— PROBLEM DESCRIPTION —
Below are some entries. Repeat exactly the lines from the one with "0| 97| 36|2024-03-05T06:31:21.662621Z|" through the one with "0| 0| 17|2024-03-05T06:30:10.752020Z|", and only those.

— GIVEN DATA —

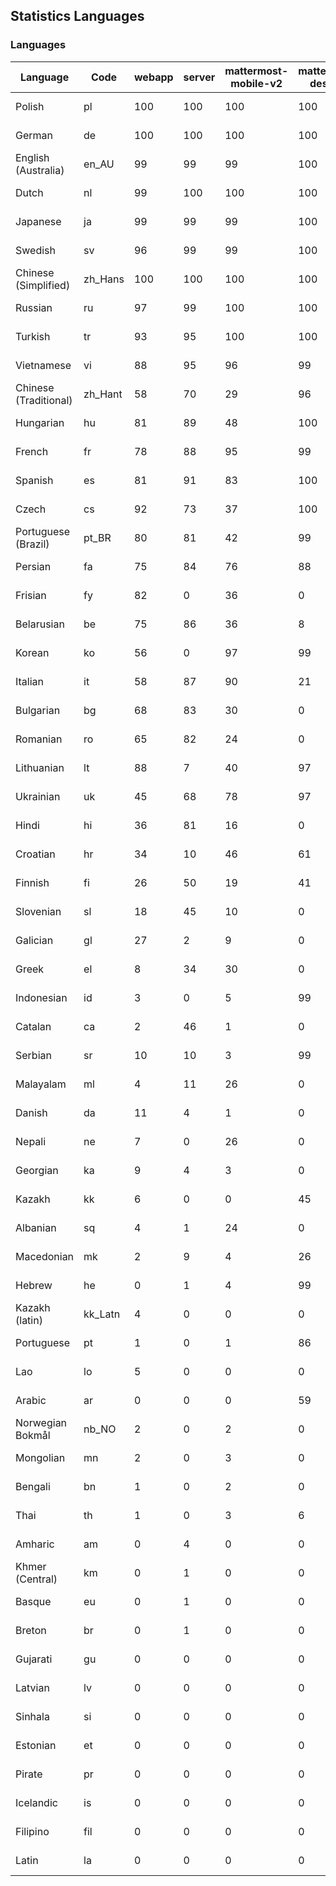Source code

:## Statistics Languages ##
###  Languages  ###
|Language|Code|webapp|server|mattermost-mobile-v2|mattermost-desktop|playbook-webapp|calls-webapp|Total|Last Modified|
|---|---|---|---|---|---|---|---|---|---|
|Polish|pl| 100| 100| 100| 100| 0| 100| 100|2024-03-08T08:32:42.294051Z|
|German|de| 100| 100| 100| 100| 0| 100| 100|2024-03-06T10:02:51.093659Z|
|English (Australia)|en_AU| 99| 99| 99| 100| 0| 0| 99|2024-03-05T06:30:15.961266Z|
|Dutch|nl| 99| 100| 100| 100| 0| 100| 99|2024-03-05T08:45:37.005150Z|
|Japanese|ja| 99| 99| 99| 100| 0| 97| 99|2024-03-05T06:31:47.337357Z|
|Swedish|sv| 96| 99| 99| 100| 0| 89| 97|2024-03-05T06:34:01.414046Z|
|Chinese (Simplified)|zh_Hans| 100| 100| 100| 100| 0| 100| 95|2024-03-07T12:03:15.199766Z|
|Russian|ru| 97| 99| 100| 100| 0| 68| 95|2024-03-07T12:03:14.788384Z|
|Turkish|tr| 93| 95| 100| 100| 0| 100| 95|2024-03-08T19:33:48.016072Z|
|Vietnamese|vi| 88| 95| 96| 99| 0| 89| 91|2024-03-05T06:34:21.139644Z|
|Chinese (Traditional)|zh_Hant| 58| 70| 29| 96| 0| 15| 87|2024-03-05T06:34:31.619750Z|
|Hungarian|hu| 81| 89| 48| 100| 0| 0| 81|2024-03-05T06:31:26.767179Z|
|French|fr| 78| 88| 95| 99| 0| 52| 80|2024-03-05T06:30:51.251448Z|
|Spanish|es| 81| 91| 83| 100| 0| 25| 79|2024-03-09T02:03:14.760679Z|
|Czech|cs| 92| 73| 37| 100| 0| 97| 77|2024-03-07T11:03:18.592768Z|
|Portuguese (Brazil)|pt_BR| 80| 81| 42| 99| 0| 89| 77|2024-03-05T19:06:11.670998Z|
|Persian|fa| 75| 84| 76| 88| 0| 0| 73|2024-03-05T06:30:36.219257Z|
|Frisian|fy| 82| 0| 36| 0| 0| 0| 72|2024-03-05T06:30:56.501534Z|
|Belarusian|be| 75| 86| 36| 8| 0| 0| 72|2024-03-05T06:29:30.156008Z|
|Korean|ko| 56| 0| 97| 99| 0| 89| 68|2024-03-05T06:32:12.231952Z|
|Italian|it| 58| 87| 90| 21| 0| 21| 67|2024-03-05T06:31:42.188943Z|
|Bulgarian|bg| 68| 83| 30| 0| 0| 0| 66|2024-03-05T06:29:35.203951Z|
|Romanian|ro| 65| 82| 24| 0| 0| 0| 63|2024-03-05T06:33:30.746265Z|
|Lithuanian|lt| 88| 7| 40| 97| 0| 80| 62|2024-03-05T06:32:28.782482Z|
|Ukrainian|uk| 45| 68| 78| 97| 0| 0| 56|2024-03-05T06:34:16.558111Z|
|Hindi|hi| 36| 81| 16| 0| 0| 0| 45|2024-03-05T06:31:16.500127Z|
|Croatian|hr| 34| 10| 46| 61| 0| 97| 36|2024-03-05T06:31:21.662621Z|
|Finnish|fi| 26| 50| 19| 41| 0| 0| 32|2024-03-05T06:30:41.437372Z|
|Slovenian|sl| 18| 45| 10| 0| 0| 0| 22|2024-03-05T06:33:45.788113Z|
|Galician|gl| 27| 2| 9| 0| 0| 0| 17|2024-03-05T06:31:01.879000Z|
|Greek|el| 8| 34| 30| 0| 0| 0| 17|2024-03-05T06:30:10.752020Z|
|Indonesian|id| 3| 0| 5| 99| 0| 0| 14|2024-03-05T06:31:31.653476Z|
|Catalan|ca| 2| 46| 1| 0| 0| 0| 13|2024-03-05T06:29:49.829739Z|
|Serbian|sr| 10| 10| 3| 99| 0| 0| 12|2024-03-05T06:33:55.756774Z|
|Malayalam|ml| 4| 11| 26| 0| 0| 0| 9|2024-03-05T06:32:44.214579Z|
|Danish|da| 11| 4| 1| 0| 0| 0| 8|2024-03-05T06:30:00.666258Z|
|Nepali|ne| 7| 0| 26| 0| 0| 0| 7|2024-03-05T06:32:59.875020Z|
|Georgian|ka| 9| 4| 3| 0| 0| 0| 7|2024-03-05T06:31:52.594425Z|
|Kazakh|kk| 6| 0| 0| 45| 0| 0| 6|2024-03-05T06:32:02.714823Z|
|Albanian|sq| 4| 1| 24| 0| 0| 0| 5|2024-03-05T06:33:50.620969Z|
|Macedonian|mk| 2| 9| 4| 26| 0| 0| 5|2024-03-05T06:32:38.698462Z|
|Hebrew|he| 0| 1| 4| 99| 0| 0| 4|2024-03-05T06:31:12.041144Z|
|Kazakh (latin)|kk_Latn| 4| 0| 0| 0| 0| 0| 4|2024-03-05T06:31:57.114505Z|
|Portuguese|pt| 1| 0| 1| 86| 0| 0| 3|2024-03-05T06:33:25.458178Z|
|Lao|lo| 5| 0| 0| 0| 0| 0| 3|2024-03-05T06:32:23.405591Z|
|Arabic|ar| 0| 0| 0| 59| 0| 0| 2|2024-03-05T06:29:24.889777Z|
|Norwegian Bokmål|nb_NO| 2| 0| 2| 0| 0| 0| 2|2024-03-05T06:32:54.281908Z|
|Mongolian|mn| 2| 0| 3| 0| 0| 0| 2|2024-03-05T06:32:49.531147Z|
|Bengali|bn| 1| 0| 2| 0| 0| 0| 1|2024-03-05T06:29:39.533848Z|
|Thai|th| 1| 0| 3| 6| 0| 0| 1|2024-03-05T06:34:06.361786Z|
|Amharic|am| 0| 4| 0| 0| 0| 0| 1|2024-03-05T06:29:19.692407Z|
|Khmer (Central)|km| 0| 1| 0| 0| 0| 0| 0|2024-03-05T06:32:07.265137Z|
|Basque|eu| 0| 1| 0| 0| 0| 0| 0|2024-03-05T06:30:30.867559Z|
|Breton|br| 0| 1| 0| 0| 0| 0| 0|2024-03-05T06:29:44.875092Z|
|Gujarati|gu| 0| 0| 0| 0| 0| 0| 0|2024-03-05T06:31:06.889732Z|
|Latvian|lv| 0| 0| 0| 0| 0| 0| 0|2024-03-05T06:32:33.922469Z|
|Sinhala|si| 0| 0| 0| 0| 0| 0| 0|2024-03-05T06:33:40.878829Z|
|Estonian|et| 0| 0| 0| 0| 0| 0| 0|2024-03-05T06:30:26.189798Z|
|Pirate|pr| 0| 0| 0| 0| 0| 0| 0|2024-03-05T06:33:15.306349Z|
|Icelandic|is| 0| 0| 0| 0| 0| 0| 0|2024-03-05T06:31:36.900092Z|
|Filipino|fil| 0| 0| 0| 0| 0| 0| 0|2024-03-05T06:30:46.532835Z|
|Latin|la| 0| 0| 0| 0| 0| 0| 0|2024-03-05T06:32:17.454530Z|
==
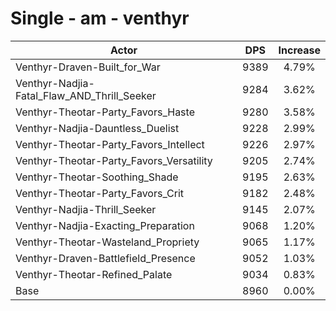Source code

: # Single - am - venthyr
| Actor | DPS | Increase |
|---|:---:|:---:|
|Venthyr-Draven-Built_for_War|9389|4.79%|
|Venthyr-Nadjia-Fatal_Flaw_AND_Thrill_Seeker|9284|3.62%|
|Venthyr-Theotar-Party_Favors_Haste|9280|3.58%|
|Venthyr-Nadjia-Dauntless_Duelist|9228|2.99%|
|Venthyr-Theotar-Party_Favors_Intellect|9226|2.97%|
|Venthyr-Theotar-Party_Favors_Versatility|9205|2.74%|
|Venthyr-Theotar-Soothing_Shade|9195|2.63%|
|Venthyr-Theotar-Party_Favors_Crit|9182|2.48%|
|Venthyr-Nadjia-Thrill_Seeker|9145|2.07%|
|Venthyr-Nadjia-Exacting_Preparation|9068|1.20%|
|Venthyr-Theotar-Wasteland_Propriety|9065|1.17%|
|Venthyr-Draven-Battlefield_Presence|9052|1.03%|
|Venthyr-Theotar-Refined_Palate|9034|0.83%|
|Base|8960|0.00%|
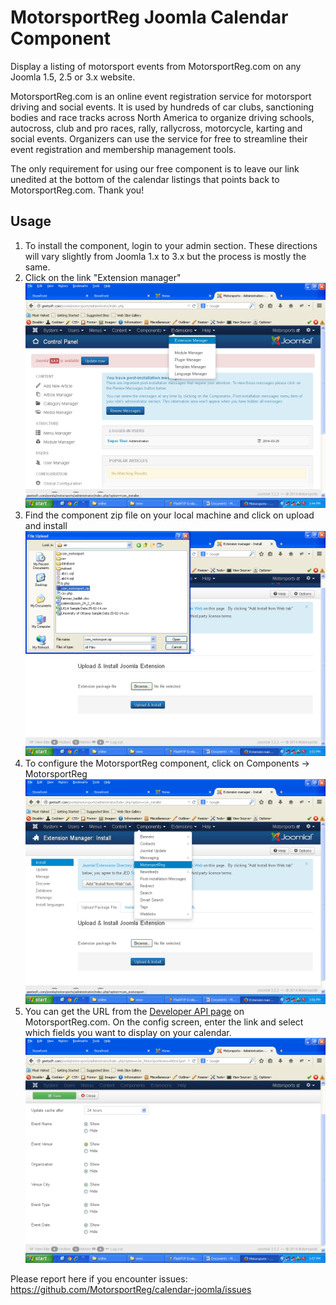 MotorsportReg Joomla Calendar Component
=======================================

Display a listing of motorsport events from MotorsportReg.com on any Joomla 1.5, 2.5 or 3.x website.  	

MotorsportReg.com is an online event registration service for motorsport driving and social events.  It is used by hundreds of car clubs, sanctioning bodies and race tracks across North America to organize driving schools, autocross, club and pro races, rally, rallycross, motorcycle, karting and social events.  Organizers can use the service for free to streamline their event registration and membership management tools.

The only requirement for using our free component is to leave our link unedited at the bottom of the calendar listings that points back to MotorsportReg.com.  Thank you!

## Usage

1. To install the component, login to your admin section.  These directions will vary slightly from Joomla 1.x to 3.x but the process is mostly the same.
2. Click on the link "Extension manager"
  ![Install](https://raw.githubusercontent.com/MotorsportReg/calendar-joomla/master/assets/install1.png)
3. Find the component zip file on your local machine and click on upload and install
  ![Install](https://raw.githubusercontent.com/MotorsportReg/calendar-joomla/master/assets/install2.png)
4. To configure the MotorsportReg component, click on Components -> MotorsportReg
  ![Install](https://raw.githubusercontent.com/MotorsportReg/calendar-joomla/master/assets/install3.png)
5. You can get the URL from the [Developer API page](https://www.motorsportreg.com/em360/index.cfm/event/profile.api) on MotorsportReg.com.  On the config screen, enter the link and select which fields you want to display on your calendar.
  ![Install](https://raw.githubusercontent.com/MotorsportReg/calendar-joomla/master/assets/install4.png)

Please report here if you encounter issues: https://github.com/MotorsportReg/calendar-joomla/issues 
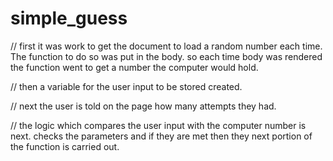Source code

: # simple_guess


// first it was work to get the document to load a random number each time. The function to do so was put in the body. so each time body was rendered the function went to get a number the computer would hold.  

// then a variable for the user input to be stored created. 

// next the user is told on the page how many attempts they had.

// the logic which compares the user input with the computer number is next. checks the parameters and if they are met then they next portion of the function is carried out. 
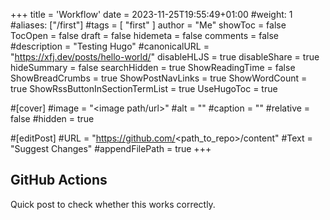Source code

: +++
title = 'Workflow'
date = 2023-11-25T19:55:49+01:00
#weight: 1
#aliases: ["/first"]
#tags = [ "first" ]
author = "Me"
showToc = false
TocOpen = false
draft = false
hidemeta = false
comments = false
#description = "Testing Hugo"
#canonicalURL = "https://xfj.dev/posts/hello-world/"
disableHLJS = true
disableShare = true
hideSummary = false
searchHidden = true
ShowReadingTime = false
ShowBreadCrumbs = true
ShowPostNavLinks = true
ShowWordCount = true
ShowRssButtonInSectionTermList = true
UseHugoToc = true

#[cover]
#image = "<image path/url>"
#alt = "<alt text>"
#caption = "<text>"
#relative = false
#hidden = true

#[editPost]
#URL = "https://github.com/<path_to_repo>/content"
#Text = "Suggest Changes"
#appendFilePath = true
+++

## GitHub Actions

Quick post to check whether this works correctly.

— RESPONSE TO THE EXERCISE —
|Croatian|hr| 34| 10| 46| 61| 0| 97| 36|2024-03-05T06:31:21.662621Z|
|Finnish|fi| 26| 50| 19| 41| 0| 0| 32|2024-03-05T06:30:41.437372Z|
|Slovenian|sl| 18| 45| 10| 0| 0| 0| 22|2024-03-05T06:33:45.788113Z|
|Galician|gl| 27| 2| 9| 0| 0| 0| 17|2024-03-05T06:31:01.879000Z|
|Greek|el| 8| 34| 30| 0| 0| 0| 17|2024-03-05T06:30:10.752020Z|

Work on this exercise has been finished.